**Work task**
Whenever a line in the entries includes the word "coordination", copy that line out.

**Provided data**
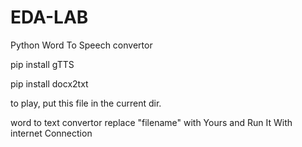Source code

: # EDA-LAB
Python Word To Speech convertor

pip install gTTS

pip install docx2txt

to play, put this file in the current dir.

word to text convertor replace "filename" with Yours and Run It With internet Connection
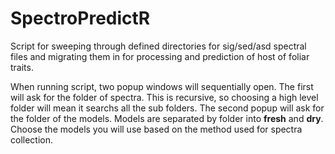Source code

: # SpectroPredictR
Script for sweeping through defined directories for sig/sed/asd spectral files and migrating them in for processing and prediction of host of foliar traits.

When running script, two popup windows will sequentially open.  The first will ask for the folder of spectra.  This is recursive, so choosing a high level folder will mean it searchs all the sub folders.  The second popup will ask for the folder of the models.  Models are separated by folder into **fresh** and **dry**.  Choose the models you will use based on the method used for spectra collection.
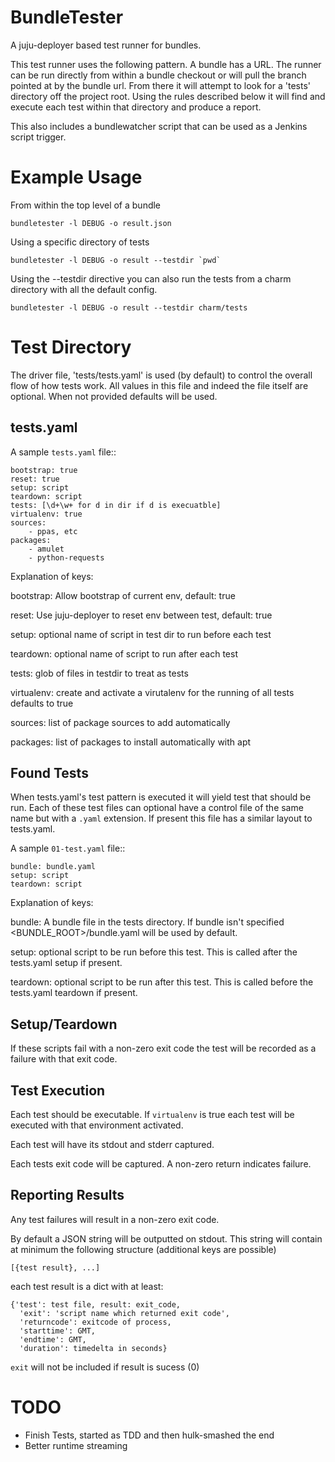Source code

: BundleTester
============

A juju-deployer based test runner for bundles.

This test runner uses the following pattern. A bundle has a URL. The runner can
be run directly from within a bundle checkout or will pull the branch pointed
at by the bundle url. From there it will attempt to look for a 'tests'
directory off the project root. Using the rules described below it will find
and execute each test within that directory and produce a report.

This also includes a bundlewatcher script that can be used as a Jenkins
script trigger.

Example Usage
=============

From within the top level of a bundle 

    bundletester -l DEBUG -o result.json

Using a specific directory of tests

    bundletester -l DEBUG -o result --testdir `pwd`

Using the --testdir directive you can also run the tests
from a charm directory with all the default config.

    bundletester -l DEBUG -o result --testdir charm/tests


Test Directory
==============

The driver file, 'tests/tests.yaml' is used (by default) to control the overall
flow of how tests work. All values in this file and indeed the file itself are
optional. When not provided defaults will be used.

tests.yaml
----------

A sample `tests.yaml` file::

    bootstrap: true
    reset: true
    setup: script
    teardown: script
    tests: [\d+\w+ for d in dir if d is execuatble]
    virtualenv: true
    sources:
        - ppas, etc
    packages:
        - amulet
        - python-requests

Explanation of keys:

bootstrap: Allow bootstrap of current env, default: true

reset: Use juju-deployer to reset env between test, default: true

setup: optional name of script in test dir to run before each test

teardown: optional name of script to run after each test

tests: glob of files in testdir to treat as tests

virtualenv: create and activate a virutalenv for the running of all tests
defaults to true

sources: list of package sources to add automatically 

packages: list of packages to install automatically with apt


Found Tests
-----------

When tests.yaml's test pattern is executed it will yield test that should be run. Each
of these test files can optional have a control file of the same name but with a `.yaml`
extension. If present this file has a similar layout to tests.yaml. 

A sample `01-test.yaml` file::

    bundle: bundle.yaml
    setup: script
    teardown: script

Explanation of keys:

bundle: A bundle file in the tests directory. If bundle isn't specified
<BUNDLE_ROOT>/bundle.yaml will be used by default.

setup: optional script to be run before this test. This is called after the
tests.yaml setup if present.

teardown: optional script to be run after this test. This is called before the
tests.yaml teardown if present.

Setup/Teardown
--------------

If these scripts fail with a non-zero exit code the test will be recorded as a failure with
that exit code.

Test Execution
--------------

Each test should be executable. If `virtualenv` is true each test will be executed with that 
environment activated. 

Each test will have its stdout and stderr captured.

Each tests exit code will be captured. A non-zero return indicates failure.

Reporting Results
-----------------

Any test failures will result in a non-zero exit code. 

By default a JSON string will be outputted on stdout. This string will 
contain at minimum the following structure (additional keys are possible)

    [{test result}, ...]

each test result is a dict with at least:

    {'test': test file, result: exit_code, 
      'exit': 'script name which returned exit code',
      'returncode': exitcode of process, 
      'starttime': GMT,
      'endtime': GMT,
      'duration': timedelta in seconds}

`exit` will not be included if result is sucess (0)


TODO
====
- Finish Tests, started as TDD and then hulk-smashed the end
- Better runtime streaming
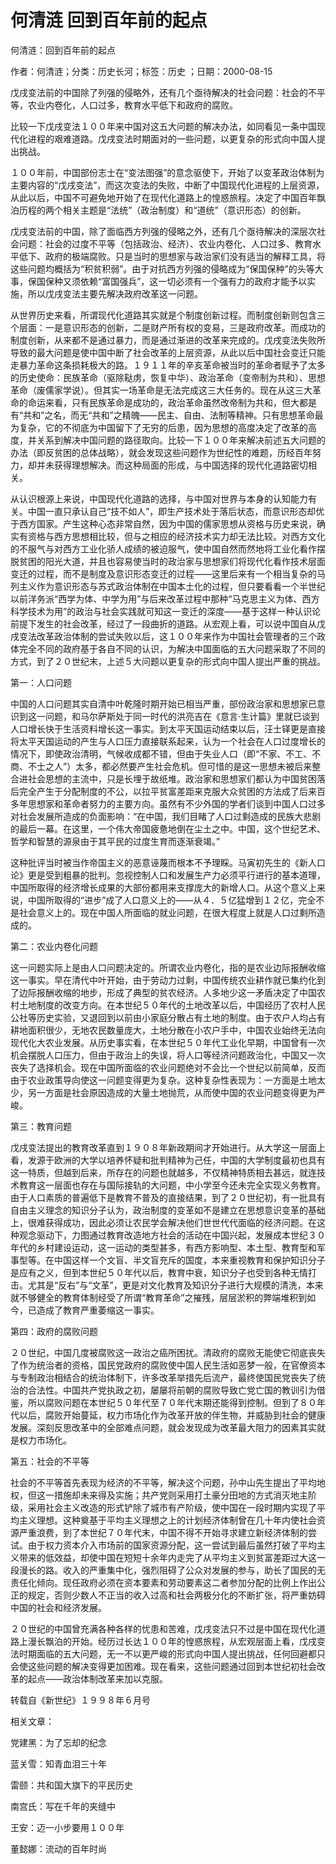# 何清涟  回到百年前的起点  
  
何清涟：回到百年前的起点  
作者：何清涟；分类：历史长河；标签：历史 ；日期：2000-08-15  
戊戌变法前的中国除了列强的侵略外，还有几个亟待解决的社会问题：社会的不平等，农业内卷化，人口过多，教育水平低下和政府的腐败。  
比较一下戊戌变法１００年来中国对这五大问题的解决办法，如同看见一条中国现代化进程的艰难道路。戊戌变法时期面对的一些问题，以更复杂的形式向中国人提出挑战。  
１００年前，中国部份志士在“变法图强”的意念驱使下，开始了以变革政治体制为主要内容的“戊戌变法”，而这次变法的失败，中断了中国现代化进程的上层资源，从此以后，中国不可避免地开始了在现代化道路上的惶惑旅程。决定了中国百年飘泊历程的两个相关主题是“法统”（政治制度）和“道统”（意识形态）的创新。  
戊戌变法前的中国，除了面临西方列强的侵略之外，还有几个亟待解决的深层次社会问题：社会的过度不平等（包括政治、经济）、农业内卷化、人口过多、教育水平低下、政府的极端腐败。只是当时的思想家与政治家们没有适当的解释工具，将这些问题均概括为“积贫积弱”。由于对抗西方列强的侵略成为“保国保种”的头等大事，保国保种又须依赖“富国强兵”，这一切必须有一个强有力的政府才能予以实施，所以戊戌变法主要先解决政府改革这一问题。  
从世界历史来看，所谓现代化道路其实就是个制度创新过程。而制度创新则包含三个层面：一是意识形态的创新，二是财产所有权的变易，三是政府改革。而成功的制度创新，从来都不是通过暴力，而是通过渐进的改革来完成的。戊戌变法失败所导致的最大问题是使中国中断了社会改革的上层资源，从此以后中国社会变迁只能走暴力革命这条损耗极大的路。１９１１年的辛亥革命被当时的革命者赋予了太多的历史使命：民族革命（驱除鞑虏，恢复中华）、政治革命（变帝制为共和）、思想革命（废儒家学说）。但其实一场革命是无法完成这三大任务的。现在从这三大革命的命运来看，只有民族革命是成功的，政治革命虽然改帝制为共和，但大都是有“共和”之名，而无“共和”之精魄——民主、自由、法制等精神。只有思想革命最为复杂，它的不彻底为中国留下了无穷的后患，因为思想的高度决定了改革的高度，并关系到解决中国问题的路径取向。比较一下１００年来解决前述五大问题的办法（即反贫困的总体战略），就会发现这些问题作为世纪性的难题，历经百年努力，却并未获得理想解决。而这种局面的形成，与中国选择的现代化道路密切相关。  
从认识根源上来说，中国现代化道路的选择，与中国对世界与本身的认知能力有关。中国一直只承认自己“技不如人”，即生产技术处于落后状态，而意识形态却优于西方国家。产生这种心态非常自然，因为中国的儒家思想从资格与历史来说，确实有资格与西方思想相比较，但与之相应的经济技术实力却无法比较。对西方文化的不服气与对西方工业化骄人成绩的被迫服气，使中国自然而然地将工业化看作摆脱贫困的阳光大道，并且也容易使当时的政治家与思想家们将现代化看作技术层面变迁的过程，而不是制度及意识形态变迁的过程——这里后来有一个相当复杂的马列主义作为意识形态与苏式政治体制在中国本土化的过程，但只要看看一个半世纪以前洋务派“西学为体、中学为用”与后来改革过程中那种“马克思主义为体、西方科学技术为用”的政治与社会实践就可知这一变迁的深度——基于这样一种认识论前提下发生的社会改革，经过了一段曲折的道路。从宏观上看，可以说中国自从戊戌变法改革政治体制的尝试失败以后，这１００年来作为中国社会管理者的三个政体完全不同的政府基于各自不同的认识，为解决中国面临的五大问题采取了不同的方式，到了２０世纪末，上述５大问题以更复杂的形式向中国人提出严重的挑战。  
第一：人口问题  
中国的人口问题其实自清中叶乾隆时期开始已相当严重，部份政治家和思想家已意识到这一问题，和马尔萨斯处于同一时代的洪亮吉在《意言·生计篇》里就已谈到人口增长快于生活资料增长这一事实。到太平天国运动结束以后，汪士铎更是直接将太平天国运动的产生与人口压力直接联系起来，认为一个社会在人口过度增长的情况下，即使政治清明，气候收成都不错，但由于失业人口（即“不家、不工、不商、不士之人”）太多，都必然要产生社会危机。但可惜的是这一思想未被后来整合进社会思想的主流中，只是长埋于故纸堆。政治家和思想家们都认为中国贫困落后完全产生于分配制度的不公，以拉平贫富差距来克服大众贫困的方法成了后来百多年思想家和革命者努力的主要方向。虽然有不少外国的学者们谈到中国人口过多对社会发展所造成的负面影响：“在中国，我们目睹了人口过剩造成的民族大悲剧的最后一幕。在这里，一个伟大帝国疲惫地倒在尘土之中。中国，这个世纪艺术、哲学和智慧的源泉由于其平民的过度生育而逐渐衰竭。”  
这种批评当时被当作帝国主义的恶意诬蔑而根本不予理睬。马寅初先生的《新人口论》更是受到粗暴的批判。忽视控制人口和发展生产力必须平行进行的基本道理，中国所取得的经济增长成果的大部份都用来支撑庞大的新增人口。从这个意义上来说，中国所取得的“进步”成了人口意义上的——从４．５亿猛增到１２亿，完全不是社会意义上的。现在中国人所面临的就业问题，在很大程度上就是人口过剩所造成的。  
第二：农业内卷化问题  
这一问题实际上是由人口问题决定的。所谓农业内卷化，指的是农业边际报酬收缩这一事实。早在清代中叶开始，由于劳动力过剩，中国传统农业耕作就已集约化到了边际报酬收缩的地步，形成了典型的贫农经济。人多地少这一矛盾决定了中国农村土地制度的改变方向。在本世纪５０年代的土地改革以后，中国经历了农村人民公社等历史实验，又退回到以前由小家庭分散占有土地的制度。由于农户人均占有耕地面积很少，无地农民数量庞大，土地分散在小农户手中，中国农业始终无法向现代化大农业发展。从历史事实看，在本世纪５０年代工业化早期，中国曾有一次机会摆脱人口压力，但由于政治上的失误，将人口等经济问题政治化，中国又一次丧失了选择机会。现在中国所面临的农业问题绝对不会比一个世纪以前简单，反而由于农业政策导向使这一问题变得更为复杂。这种复杂性表现为：一方面是土地太少，另一方面是社会原因造成的大量土地抛荒，从而使中国的农业问题变得更为严峻。  
第三：教育问题  
戊戌变法提出的教育改革直到１９０８年新政期间才开始进行。从大学这一层面上看，发源于欧洲的大学以培养怀疑和批判精神为己任，中国的大学制度最初也具有这一特质，但越到后来，所存在的问题也就越多，不仅精神特质相去甚远，就连技术教育这一层面也存在与国际接轨的大问题，中小学至今还未完全实现义务教育。由于人口素质的普遍低下是教育不普及的直接结果，到了２０世纪初，有一批具有自由主义理念的知识分子认为，政治制度的变革如不是建立在思想意识变革的基础上，很难获得成功，因此必须让农民学会解决他们世世代代面临的经济问题。在这种观念驱动下，力图通过教育改造地方社会的活动在中国兴起，发展成本世纪３０年代的乡村建设运动，这一运动的类型甚多，有西方影响型、本土型、教育型和军事型等。在中国这样一个文盲、半文盲充斥的国度，本来重视教育和保护知识分子是应有之义，但到本世纪５０年代以后，教育中衰，知识分子也受到各种无情打击。尤其是“反右”与“文革”，更是对文化教育及知识分子进行大规模的清洗，本来就不够健全的教育体制经受了所谓“教育革命”之摧残，层层淤积的弊端堆积到如今，已造成了教育严重萎缩这一事实。  
第四：政府的腐败问题  
２０世纪，中国几度被腐败这一政治之癌所困扰。清政府的腐败无能使它彻底丧失了作为统治者的资格，国民党政府的腐败使中国人民生活如恶梦一般，在官僚资本与专制政治相结合的统治体制下，许多改革举措先后流产，最终使国民党丧失了统治的合法性。中国共产党执政之初，屡屡将前朝的腐败导致亡党亡国的教训引为借鉴，所以腐败问题在本世纪５０年代至７０年代末期还能得到控制。但到了８０年代以后，腐败开始蔓延，权力市场化作为改革开放的伴生物，并威胁到社会的健康发展。深刻反思改革中的全部难点问题，就会发现成为改革最大阻力的因素其实就是权力市场化。  
第五：社会的不平等  
社会的不平等首先表现为经济的不平等，解决这个问题，孙中山先生提出了平均地权，但这一措施却未来得及实施；共产党则采用打土豪分田地的方式消灭地主阶级，采用社会主义改造的形式铲除了城市有产阶级，使中国在一段时期内实现了平均主义理想。这种奠基于平均主义理想之上的计划经济体制曾在几十年内使社会资源严重浪费，到了本世纪７０年代末，中国不得不开始寻求建立新经济体制的尝试。由于权力资本介入市场前的国家资源分配，这一尝试到最后虽然打破了平均主义带来的低效益，却使中国在短短十余年内走完了从平均主义到贫富差距过大这一段漫长的路。收入的严重集中化，强烈阻碍了公众对发展的参与，助长了国民的无责任化倾向。现任政府必须在资本要素和劳动要素这二者参加分配的比例上作出公正的规定，否则少数人不正当的收入过高和社会两极分化的不断扩张，将严重妨碍中国的社会和经济发展。  
２０世纪的中国曾充满各种各样的忧患和苦难，戊戌变法只不过是中国在现代化道路上漫长飘泊的开始。经历过长达１００年的惶惑旅程，从宏观层面上看，戊戌变法时期面临的五大问题，无一不以更严峻的形式向中国人提出挑战，任何回避都只会使这些问题的解决变得更加困难。现在看来，这些问题通过回到本世纪初社会改革的起点——政治体制改革来加以克服。  
转载自《新世纪》１９９８年６月号  
  
相关文章：  
党建黑：为了忘却的纪念  
蓝关雪：知青血泪三十年  
雷颐：共和国大旗下的平民历史  
南宫氏：写在千年的夹缝中  
王安：迈一小步要用１００年  
董懿娜：流动的百年时尚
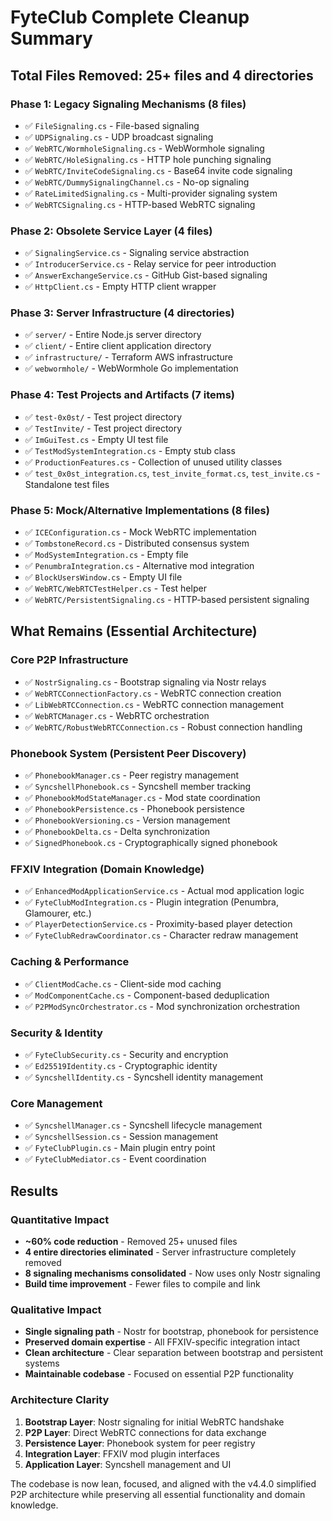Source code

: # FyteClub Complete Cleanup Summary

## Total Files Removed: 25+ files and 4 directories

### Phase 1: Legacy Signaling Mechanisms (8 files)
- ✅ `FileSignaling.cs` - File-based signaling
- ✅ `UDPSignaling.cs` - UDP broadcast signaling  
- ✅ `WebRTC/WormholeSignaling.cs` - WebWormhole signaling
- ✅ `WebRTC/HoleSignaling.cs` - HTTP hole punching signaling
- ✅ `WebRTC/InviteCodeSignaling.cs` - Base64 invite code signaling
- ✅ `WebRTC/DummySignalingChannel.cs` - No-op signaling
- ✅ `RateLimitedSignaling.cs` - Multi-provider signaling system
- ✅ `WebRTCSignaling.cs` - HTTP-based WebRTC signaling

### Phase 2: Obsolete Service Layer (4 files)
- ✅ `SignalingService.cs` - Signaling service abstraction
- ✅ `IntroducerService.cs` - Relay service for peer introduction
- ✅ `AnswerExchangeService.cs` - GitHub Gist-based signaling
- ✅ `HttpClient.cs` - Empty HTTP client wrapper

### Phase 3: Server Infrastructure (4 directories)
- ✅ `server/` - Entire Node.js server directory
- ✅ `client/` - Entire client application directory  
- ✅ `infrastructure/` - Terraform AWS infrastructure
- ✅ `webwormhole/` - WebWormhole Go implementation

### Phase 4: Test Projects and Artifacts (7 items)
- ✅ `test-0x0st/` - Test project directory
- ✅ `TestInvite/` - Test project directory
- ✅ `ImGuiTest.cs` - Empty UI test file
- ✅ `TestModSystemIntegration.cs` - Empty stub class
- ✅ `ProductionFeatures.cs` - Collection of unused utility classes
- ✅ `test_0x0st_integration.cs`, `test_invite_format.cs`, `test_invite.cs` - Standalone test files

### Phase 5: Mock/Alternative Implementations (8 files)
- ✅ `ICEConfiguration.cs` - Mock WebRTC implementation
- ✅ `TombstoneRecord.cs` - Distributed consensus system
- ✅ `ModSystemIntegration.cs` - Empty file
- ✅ `PenumbraIntegration.cs` - Alternative mod integration
- ✅ `BlockUsersWindow.cs` - Empty UI file
- ✅ `WebRTC/WebRTCTestHelper.cs` - Test helper
- ✅ `WebRTC/PersistentSignaling.cs` - HTTP-based persistent signaling

## What Remains (Essential Architecture)

### Core P2P Infrastructure
- ✅ `NostrSignaling.cs` - Bootstrap signaling via Nostr relays
- ✅ `WebRTCConnectionFactory.cs` - WebRTC connection creation
- ✅ `LibWebRTCConnection.cs` - WebRTC connection management
- ✅ `WebRTCManager.cs` - WebRTC orchestration
- ✅ `WebRTC/RobustWebRTCConnection.cs` - Robust connection handling

### Phonebook System (Persistent Peer Discovery)
- ✅ `PhonebookManager.cs` - Peer registry management
- ✅ `SyncshellPhonebook.cs` - Syncshell member tracking
- ✅ `PhonebookModStateManager.cs` - Mod state coordination
- ✅ `PhonebookPersistence.cs` - Phonebook persistence
- ✅ `PhonebookVersioning.cs` - Version management
- ✅ `PhonebookDelta.cs` - Delta synchronization
- ✅ `SignedPhonebook.cs` - Cryptographically signed phonebook

### FFXIV Integration (Domain Knowledge)
- ✅ `EnhancedModApplicationService.cs` - Actual mod application logic
- ✅ `FyteClubModIntegration.cs` - Plugin integration (Penumbra, Glamourer, etc.)
- ✅ `PlayerDetectionService.cs` - Proximity-based player detection
- ✅ `FyteClubRedrawCoordinator.cs` - Character redraw management

### Caching & Performance
- ✅ `ClientModCache.cs` - Client-side mod caching
- ✅ `ModComponentCache.cs` - Component-based deduplication
- ✅ `P2PModSyncOrchestrator.cs` - Mod synchronization orchestration

### Security & Identity
- ✅ `FyteClubSecurity.cs` - Security and encryption
- ✅ `Ed25519Identity.cs` - Cryptographic identity
- ✅ `SyncshellIdentity.cs` - Syncshell identity management

### Core Management
- ✅ `SyncshellManager.cs` - Syncshell lifecycle management
- ✅ `SyncshellSession.cs` - Session management
- ✅ `FyteClubPlugin.cs` - Main plugin entry point
- ✅ `FyteClubMediator.cs` - Event coordination

## Results

### Quantitative Impact
- **~60% code reduction** - Removed 25+ unused files
- **4 entire directories eliminated** - Server infrastructure completely removed
- **8 signaling mechanisms consolidated** - Now uses only Nostr signaling
- **Build time improvement** - Fewer files to compile and link

### Qualitative Impact
- **Single signaling path** - Nostr for bootstrap, phonebook for persistence
- **Preserved domain expertise** - All FFXIV-specific integration intact
- **Clean architecture** - Clear separation between bootstrap and persistent systems
- **Maintainable codebase** - Focused on essential P2P functionality

### Architecture Clarity
1. **Bootstrap Layer**: Nostr signaling for initial WebRTC handshake
2. **P2P Layer**: Direct WebRTC connections for data exchange
3. **Persistence Layer**: Phonebook system for peer registry
4. **Integration Layer**: FFXIV mod plugin interfaces
5. **Application Layer**: Syncshell management and UI

The codebase is now lean, focused, and aligned with the v4.4.0 simplified P2P architecture while preserving all essential functionality and domain knowledge.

**Written answer**
- ✅ `PhonebookModStateManager.cs` - Mod state coordination
- ✅ `FyteClubMediator.cs` - Event coordination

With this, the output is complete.